◆ Pictures paired with source code:
---------------

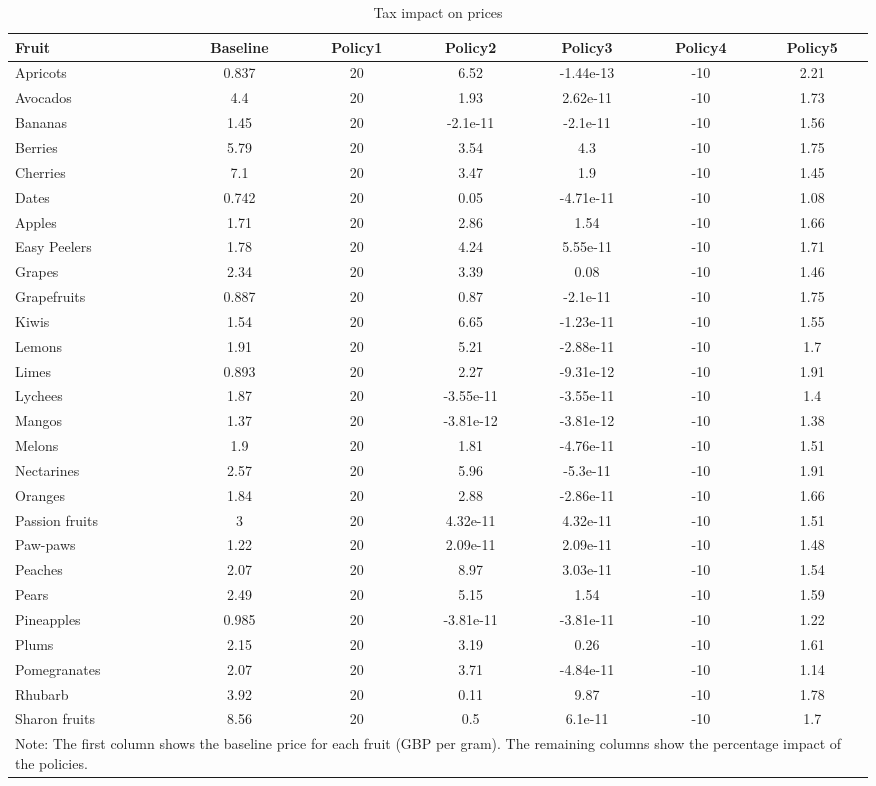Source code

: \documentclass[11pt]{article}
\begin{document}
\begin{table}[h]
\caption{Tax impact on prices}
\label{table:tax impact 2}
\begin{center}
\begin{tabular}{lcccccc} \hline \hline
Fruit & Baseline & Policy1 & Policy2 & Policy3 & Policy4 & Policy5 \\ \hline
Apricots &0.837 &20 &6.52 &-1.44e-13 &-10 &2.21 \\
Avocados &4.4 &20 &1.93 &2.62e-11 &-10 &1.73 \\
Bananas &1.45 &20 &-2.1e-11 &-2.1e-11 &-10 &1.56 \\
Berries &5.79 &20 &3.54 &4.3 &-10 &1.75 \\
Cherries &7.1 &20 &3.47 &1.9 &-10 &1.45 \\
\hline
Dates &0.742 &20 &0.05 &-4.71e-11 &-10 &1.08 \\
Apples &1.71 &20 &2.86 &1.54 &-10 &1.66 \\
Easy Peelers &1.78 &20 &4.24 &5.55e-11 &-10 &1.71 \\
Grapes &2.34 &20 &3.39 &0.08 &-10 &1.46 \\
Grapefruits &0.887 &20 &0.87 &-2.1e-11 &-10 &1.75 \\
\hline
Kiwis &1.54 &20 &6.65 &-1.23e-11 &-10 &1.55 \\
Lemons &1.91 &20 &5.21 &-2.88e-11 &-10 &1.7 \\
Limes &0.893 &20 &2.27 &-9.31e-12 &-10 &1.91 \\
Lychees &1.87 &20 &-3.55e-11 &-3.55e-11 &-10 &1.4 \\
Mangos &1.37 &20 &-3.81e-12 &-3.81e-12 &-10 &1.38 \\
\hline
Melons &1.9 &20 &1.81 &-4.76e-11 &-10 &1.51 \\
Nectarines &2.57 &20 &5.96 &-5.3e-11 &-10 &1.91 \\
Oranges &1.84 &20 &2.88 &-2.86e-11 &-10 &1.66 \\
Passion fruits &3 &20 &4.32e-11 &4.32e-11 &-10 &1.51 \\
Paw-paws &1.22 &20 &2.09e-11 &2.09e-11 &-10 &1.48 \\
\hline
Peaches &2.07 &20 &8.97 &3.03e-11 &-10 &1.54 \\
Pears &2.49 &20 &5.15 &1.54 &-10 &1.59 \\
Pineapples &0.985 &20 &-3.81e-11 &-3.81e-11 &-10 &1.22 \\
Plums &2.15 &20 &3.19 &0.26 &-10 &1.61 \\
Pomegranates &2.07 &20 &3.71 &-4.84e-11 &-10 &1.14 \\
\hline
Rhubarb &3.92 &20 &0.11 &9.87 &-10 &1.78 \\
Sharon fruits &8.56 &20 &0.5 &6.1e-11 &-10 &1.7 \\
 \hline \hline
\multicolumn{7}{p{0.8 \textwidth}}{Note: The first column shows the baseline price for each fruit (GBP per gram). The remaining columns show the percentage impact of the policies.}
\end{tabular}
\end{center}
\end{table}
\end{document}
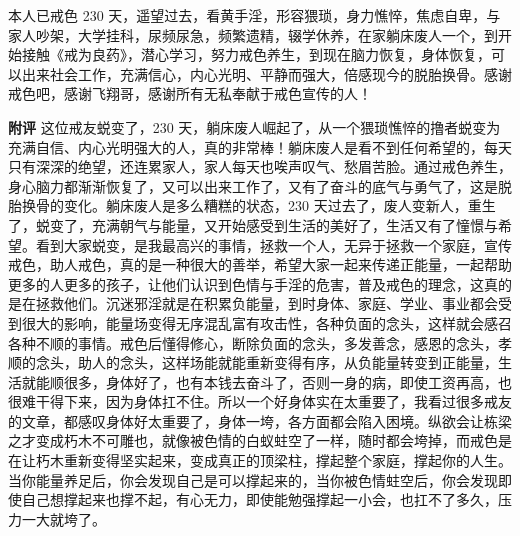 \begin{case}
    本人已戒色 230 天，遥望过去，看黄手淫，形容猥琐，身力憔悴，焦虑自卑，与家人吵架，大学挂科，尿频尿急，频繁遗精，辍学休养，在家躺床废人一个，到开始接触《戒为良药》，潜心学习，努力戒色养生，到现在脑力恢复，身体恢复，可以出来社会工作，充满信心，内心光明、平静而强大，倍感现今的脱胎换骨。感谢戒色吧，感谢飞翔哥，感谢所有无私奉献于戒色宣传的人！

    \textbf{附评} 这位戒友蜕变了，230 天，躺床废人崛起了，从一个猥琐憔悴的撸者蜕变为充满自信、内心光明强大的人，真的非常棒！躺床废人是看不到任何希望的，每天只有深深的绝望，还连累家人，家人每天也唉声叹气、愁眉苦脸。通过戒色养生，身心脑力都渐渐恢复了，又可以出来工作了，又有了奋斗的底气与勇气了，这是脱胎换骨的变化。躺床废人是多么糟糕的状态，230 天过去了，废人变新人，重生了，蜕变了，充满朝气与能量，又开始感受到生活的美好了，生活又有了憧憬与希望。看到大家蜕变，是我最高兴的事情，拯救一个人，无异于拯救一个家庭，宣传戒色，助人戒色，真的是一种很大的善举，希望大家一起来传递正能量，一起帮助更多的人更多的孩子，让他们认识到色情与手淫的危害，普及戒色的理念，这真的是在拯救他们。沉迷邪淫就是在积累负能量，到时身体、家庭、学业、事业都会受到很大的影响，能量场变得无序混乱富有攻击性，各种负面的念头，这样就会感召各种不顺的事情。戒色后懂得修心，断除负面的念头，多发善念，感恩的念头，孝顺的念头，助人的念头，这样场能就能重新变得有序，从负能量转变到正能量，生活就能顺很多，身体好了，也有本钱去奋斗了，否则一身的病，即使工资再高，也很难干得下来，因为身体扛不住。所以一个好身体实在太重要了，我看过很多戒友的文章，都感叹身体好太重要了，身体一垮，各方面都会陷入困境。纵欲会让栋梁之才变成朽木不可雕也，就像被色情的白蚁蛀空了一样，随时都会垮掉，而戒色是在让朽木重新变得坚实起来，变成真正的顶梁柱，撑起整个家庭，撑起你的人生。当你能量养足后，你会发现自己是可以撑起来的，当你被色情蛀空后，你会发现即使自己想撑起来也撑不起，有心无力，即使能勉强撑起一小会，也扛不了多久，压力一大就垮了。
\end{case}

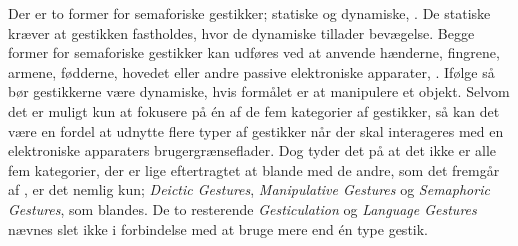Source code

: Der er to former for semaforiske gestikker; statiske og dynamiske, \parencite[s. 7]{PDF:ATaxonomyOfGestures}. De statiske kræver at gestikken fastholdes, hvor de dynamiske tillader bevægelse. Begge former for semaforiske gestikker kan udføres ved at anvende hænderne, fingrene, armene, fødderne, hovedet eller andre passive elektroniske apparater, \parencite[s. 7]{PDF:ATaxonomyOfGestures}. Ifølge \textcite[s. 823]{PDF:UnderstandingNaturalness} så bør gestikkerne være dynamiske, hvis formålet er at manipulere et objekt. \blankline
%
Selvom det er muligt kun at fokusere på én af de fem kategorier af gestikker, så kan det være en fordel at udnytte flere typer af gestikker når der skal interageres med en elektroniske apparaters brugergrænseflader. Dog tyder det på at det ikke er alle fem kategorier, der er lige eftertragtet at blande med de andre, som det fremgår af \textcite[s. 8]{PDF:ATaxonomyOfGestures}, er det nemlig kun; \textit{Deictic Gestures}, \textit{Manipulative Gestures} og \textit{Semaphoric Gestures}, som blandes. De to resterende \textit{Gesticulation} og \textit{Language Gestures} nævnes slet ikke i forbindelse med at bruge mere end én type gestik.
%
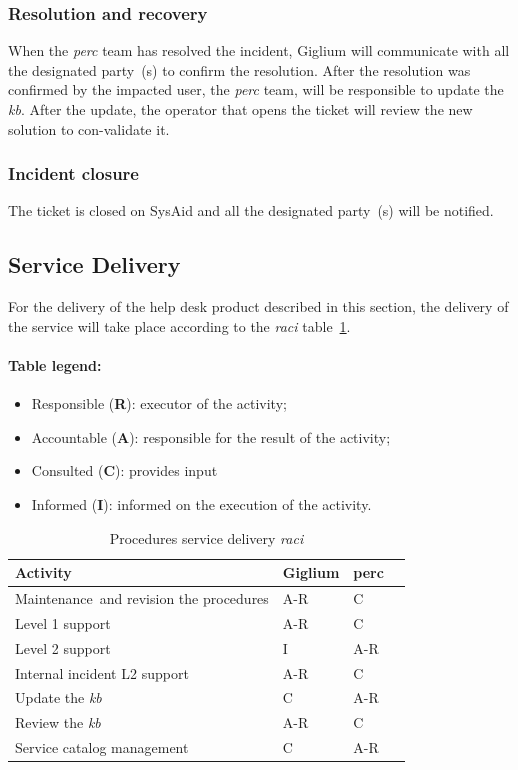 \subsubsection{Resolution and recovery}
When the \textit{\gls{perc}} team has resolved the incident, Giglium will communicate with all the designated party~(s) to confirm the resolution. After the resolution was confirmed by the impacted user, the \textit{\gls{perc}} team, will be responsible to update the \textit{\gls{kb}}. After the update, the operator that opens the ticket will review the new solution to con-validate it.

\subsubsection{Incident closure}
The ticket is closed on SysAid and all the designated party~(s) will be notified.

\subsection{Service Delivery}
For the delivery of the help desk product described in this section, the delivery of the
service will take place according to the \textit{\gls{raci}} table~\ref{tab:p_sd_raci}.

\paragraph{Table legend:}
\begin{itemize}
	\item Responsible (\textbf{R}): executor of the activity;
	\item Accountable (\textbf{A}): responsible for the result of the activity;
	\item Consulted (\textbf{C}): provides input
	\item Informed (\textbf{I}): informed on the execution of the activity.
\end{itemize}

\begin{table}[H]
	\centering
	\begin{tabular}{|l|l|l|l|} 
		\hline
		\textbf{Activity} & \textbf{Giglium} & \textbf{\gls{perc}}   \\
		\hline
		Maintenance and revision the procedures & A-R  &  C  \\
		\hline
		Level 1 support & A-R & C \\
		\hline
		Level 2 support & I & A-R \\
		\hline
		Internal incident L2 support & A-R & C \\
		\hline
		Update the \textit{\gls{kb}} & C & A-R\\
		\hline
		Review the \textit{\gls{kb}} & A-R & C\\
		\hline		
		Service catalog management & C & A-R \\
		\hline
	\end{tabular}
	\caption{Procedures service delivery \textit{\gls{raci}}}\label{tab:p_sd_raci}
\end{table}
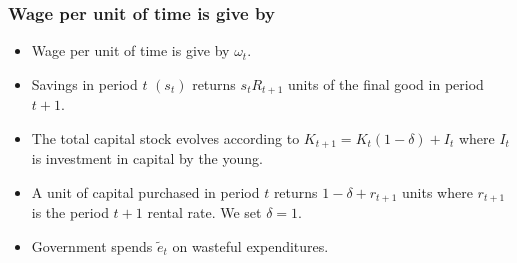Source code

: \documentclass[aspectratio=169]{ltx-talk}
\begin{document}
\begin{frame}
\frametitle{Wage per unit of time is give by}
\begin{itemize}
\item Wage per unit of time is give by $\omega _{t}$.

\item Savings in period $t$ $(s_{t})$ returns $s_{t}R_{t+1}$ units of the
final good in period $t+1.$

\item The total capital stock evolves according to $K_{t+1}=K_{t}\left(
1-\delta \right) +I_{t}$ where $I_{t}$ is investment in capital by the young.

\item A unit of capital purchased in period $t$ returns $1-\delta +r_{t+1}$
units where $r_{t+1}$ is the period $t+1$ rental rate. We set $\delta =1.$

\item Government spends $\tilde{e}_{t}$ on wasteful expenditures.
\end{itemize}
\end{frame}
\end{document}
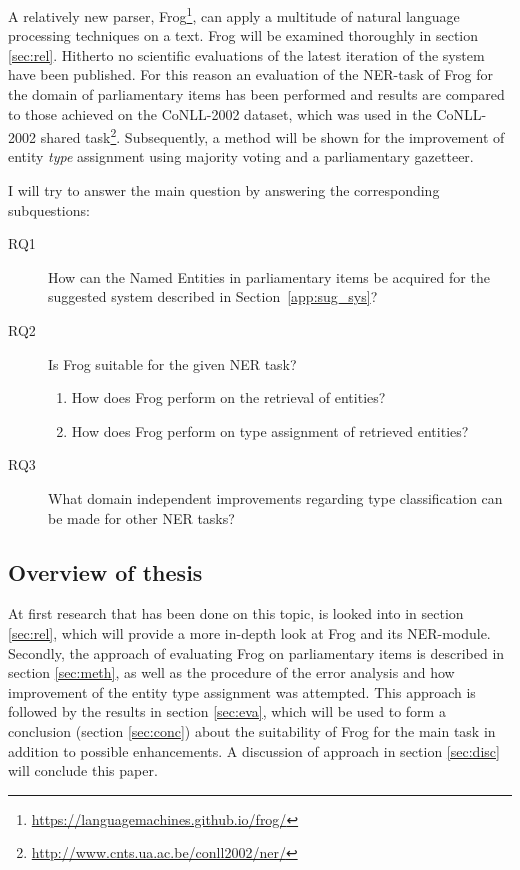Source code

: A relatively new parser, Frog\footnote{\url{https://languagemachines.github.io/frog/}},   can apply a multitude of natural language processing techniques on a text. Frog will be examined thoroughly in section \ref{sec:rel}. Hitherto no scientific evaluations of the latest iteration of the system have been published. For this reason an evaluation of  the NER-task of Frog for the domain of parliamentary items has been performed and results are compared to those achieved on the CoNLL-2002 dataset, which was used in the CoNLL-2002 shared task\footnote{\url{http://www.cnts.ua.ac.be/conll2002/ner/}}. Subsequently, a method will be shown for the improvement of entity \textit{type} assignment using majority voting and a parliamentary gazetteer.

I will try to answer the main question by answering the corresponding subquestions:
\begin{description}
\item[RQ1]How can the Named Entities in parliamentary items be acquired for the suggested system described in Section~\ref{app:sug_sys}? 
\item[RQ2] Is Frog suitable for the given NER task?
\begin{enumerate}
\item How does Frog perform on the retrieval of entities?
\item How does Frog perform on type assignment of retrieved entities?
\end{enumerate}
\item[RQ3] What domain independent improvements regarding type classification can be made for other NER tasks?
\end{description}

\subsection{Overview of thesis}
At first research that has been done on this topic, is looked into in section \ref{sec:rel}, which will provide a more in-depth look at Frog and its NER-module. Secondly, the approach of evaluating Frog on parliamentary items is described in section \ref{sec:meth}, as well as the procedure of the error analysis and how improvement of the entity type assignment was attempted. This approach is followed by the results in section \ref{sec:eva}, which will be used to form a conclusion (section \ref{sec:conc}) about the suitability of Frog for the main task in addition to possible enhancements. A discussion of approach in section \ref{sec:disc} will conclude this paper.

---------------

Go to the line with "Grapefruits &0.887 &20" in the entries above and repeat every line from there through the line with "Lychees &1.87 &20", exactly and with no other text.

◆ Answer to the exercise:
Grapefruits &0.887 &20 &0.87 &-2.1e-11 &-10 &1.75 \\
\hline
Kiwis &1.54 &20 &6.65 &-1.23e-11 &-10 &1.55 \\
Lemons &1.91 &20 &5.21 &-2.88e-11 &-10 &1.7 \\
Limes &0.893 &20 &2.27 &-9.31e-12 &-10 &1.91 \\
Lychees &1.87 &20 &-3.55e-11 &-3.55e-11 &-10 &1.4 \\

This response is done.